Dans ces arrêts, pour la limitation des signes et pratiques religieuses en entreprise, les juges européens considèrent qu’un tel règlement interne ne constitue pas une discrimination directe au sens de la directive de 2000 précitée. Mais, les juges affirment qu’il peut s’agir d’une discrimination indirecte s’il est établi que l’obligation de neutralité entraîne un désavantage particulier pour les personnes adhérant à une religion particulière. Par exemple, le licenciement d’un médecin-chef catholique en raison de son remariage après divorce n’apparaît pas légitime (CJUE, 11 sept. 2018 C-68/17).
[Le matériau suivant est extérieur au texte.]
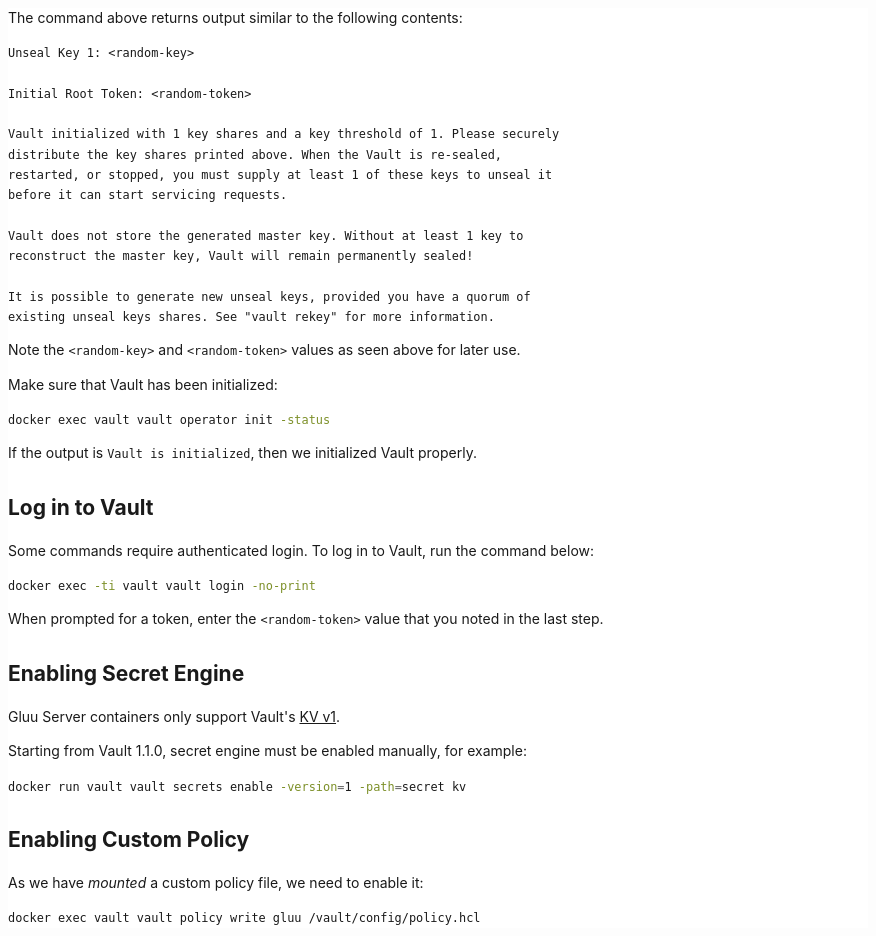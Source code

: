 The command above returns output similar to the following contents:

```
Unseal Key 1: <random-key>

Initial Root Token: <random-token>

Vault initialized with 1 key shares and a key threshold of 1. Please securely
distribute the key shares printed above. When the Vault is re-sealed,
restarted, or stopped, you must supply at least 1 of these keys to unseal it
before it can start servicing requests.

Vault does not store the generated master key. Without at least 1 key to
reconstruct the master key, Vault will remain permanently sealed!

It is possible to generate new unseal keys, provided you have a quorum of
existing unseal keys shares. See "vault rekey" for more information.
```

Note the `<random-key>` and `<random-token>` values as seen above for later use.

Make sure that Vault has been initialized:

```sh
docker exec vault vault operator init -status
```

If the output is `Vault is initialized`, then we initialized Vault properly.

## Log in to Vault

Some commands require authenticated login.
To log in to Vault, run the command below:

```sh
docker exec -ti vault vault login -no-print
```

When prompted for a token, enter the `<random-token>` value that you noted in the last step.

## Enabling Secret Engine

Gluu Server containers only support Vault's [KV v1](https://www.vaultproject.io/docs/secrets/kv/kv-v1.html).

Starting from Vault 1.1.0, secret engine must be enabled manually, for example:

```sh
docker run vault vault secrets enable -version=1 -path=secret kv
```

## Enabling Custom Policy

As we have _mounted_ a custom policy file, we need to enable it:

```sh
docker exec vault vault policy write gluu /vault/config/policy.hcl
```
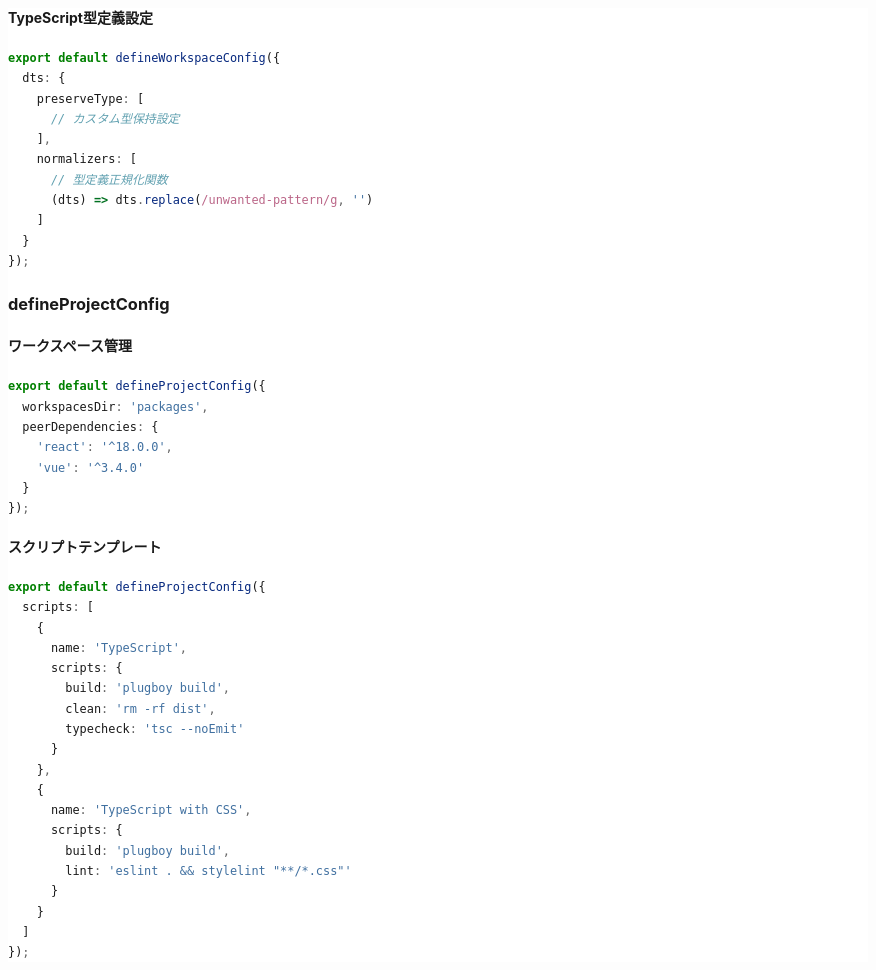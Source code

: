 #### TypeScript型定義設定

```typescript
export default defineWorkspaceConfig({
  dts: {
    preserveType: [
      // カスタム型保持設定
    ],
    normalizers: [
      // 型定義正規化関数
      (dts) => dts.replace(/unwanted-pattern/g, '')
    ]
  }
});
```

### defineProjectConfig

#### ワークスペース管理

```typescript
export default defineProjectConfig({
  workspacesDir: 'packages',
  peerDependencies: {
    'react': '^18.0.0',
    'vue': '^3.4.0'
  }
});
```

#### スクリプトテンプレート

```typescript
export default defineProjectConfig({
  scripts: [
    {
      name: 'TypeScript',
      scripts: {
        build: 'plugboy build',
        clean: 'rm -rf dist',
        typecheck: 'tsc --noEmit'
      }
    },
    {
      name: 'TypeScript with CSS',
      scripts: {
        build: 'plugboy build',
        lint: 'eslint . && stylelint "**/*.css"'
      }
    }
  ]
});
```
Cela confirme l’article 2 de la loi n° 2016-1088 du 8 août 2016 « El Khomri » a introduit un article L. 1321-2-1 dans le code du travail qui dispose « le règlement intérieur peut contenir des dispositions inscrivant le principe de neutralité et restreignant la manifestation des convictions des salariés si ces restrictions sont justifiées par l’exercice d’autres libertés et droits fondamentaux ou par les nécessités du bon fonctionnement de l’entreprise et si elles sont proportionnées au but recherché ». En l’absence de clause de neutralité limitant les signes et pratiques religieuses en entreprise, l’interdiction du port de signes religieux doit s’analyser en une discrimination directe sauf dans le cas où elle répond à une exigence professionnelle essentielle et déterminante. Tel n’est pas le cas s’agissant du licenciement d’un salarié fondé sur le port de la barbe en tant qu’elle manifesterait des convictions religieuses et politiques. (Cass. Soc. 8 juill. 2020 n° 18-23.743).